В чашках Петри все так и было, как рассказал Серега. Все было подавлено и только брюшной тиф весело резвился на самом краю канавки.
  - Ты Светке показывал?
  - Да. У нее были круглые глаза.
  Потом мы пошли смотреть наших мышек. Они были живы и здоровы. Кушали корм.   С зелеными отметками на спинах. Никаких последствий…

   Мы болтали долго. Повторяли одно и то же. Мечтали, что теперь точно станем кандидатами. А может быть и докторами. Радовались, что благодаря нам будет спасено множество жизней. Это хирург с ножом наперевес, бегает вокруг стола и сражается за каждую жизнь в отдельности, переживая за каждого на грани инфаркта…  тогда как такие как мы с Серегой…
    - Пошли ко мне пить чай!- сказал в конце концов я. И мы пошли.

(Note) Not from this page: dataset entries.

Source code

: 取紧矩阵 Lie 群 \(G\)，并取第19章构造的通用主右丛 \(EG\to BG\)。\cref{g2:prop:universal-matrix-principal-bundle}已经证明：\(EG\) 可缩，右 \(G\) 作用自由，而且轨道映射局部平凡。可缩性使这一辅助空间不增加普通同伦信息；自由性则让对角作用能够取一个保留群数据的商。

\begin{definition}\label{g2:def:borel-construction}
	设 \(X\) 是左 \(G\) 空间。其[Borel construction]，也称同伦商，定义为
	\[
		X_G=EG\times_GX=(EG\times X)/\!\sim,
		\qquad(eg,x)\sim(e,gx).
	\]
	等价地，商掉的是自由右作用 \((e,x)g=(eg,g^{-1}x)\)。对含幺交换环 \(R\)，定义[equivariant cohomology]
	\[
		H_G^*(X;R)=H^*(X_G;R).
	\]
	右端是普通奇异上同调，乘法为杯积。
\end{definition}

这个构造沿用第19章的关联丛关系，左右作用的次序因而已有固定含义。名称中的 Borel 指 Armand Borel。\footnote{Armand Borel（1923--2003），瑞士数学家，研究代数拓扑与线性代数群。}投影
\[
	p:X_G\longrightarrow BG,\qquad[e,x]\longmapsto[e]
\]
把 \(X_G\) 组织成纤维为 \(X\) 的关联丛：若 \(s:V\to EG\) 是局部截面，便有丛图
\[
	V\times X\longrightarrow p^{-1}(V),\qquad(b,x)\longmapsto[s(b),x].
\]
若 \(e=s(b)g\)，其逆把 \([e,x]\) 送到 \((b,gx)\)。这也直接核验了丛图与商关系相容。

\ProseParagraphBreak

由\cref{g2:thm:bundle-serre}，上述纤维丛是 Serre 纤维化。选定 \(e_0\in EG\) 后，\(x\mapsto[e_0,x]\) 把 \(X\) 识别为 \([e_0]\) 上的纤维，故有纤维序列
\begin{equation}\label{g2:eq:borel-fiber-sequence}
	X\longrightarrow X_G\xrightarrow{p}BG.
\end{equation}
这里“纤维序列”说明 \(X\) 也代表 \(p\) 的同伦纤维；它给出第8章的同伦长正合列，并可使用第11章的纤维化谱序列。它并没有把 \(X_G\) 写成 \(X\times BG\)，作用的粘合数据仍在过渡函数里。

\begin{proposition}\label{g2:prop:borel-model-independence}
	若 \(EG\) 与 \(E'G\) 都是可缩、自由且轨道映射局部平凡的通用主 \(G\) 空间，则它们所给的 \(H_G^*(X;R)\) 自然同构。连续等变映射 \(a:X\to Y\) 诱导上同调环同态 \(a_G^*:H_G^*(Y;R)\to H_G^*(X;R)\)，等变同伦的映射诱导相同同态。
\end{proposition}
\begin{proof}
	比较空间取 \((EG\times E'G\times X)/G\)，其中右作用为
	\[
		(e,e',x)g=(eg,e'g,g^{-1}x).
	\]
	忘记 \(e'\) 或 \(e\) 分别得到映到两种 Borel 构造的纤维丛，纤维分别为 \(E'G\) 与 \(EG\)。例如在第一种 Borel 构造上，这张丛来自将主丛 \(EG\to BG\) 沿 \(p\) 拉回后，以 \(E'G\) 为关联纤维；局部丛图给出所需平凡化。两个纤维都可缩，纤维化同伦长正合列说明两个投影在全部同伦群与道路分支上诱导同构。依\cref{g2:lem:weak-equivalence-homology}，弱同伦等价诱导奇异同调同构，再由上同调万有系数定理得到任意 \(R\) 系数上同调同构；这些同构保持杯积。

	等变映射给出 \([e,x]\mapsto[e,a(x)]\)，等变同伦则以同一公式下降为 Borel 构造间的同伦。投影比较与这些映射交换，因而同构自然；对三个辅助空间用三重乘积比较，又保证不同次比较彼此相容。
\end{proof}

    В воздухе ощущался праздник. До Нового года оставалось всего ничего. Народ тащил елки, коробки с тортами и игрушками, шел легкий снежок и под ногами поскрипывало. Навстречу показались мои студенты и, что очень приятно, раскланялись. Я ответил, причем добросовестно, а не мельком – иначе могут и не заметить и подумают, что я дурно воспитан.
  - Ты уважаемый человек, Саня!,- сказал Серега.- Преп. С ума сойти.
  - Ндя-я-я,- сказал я.- Вот оно как обернулось…
  Сейчас мне нравилась и моя работа, и студенты, и даже общага с ее комсомольско-профсоюзной начинкой не вызывала отвращения. Меня немножко огорчало, что я иногда вынужден зверствовать – а не напрашивайтесь!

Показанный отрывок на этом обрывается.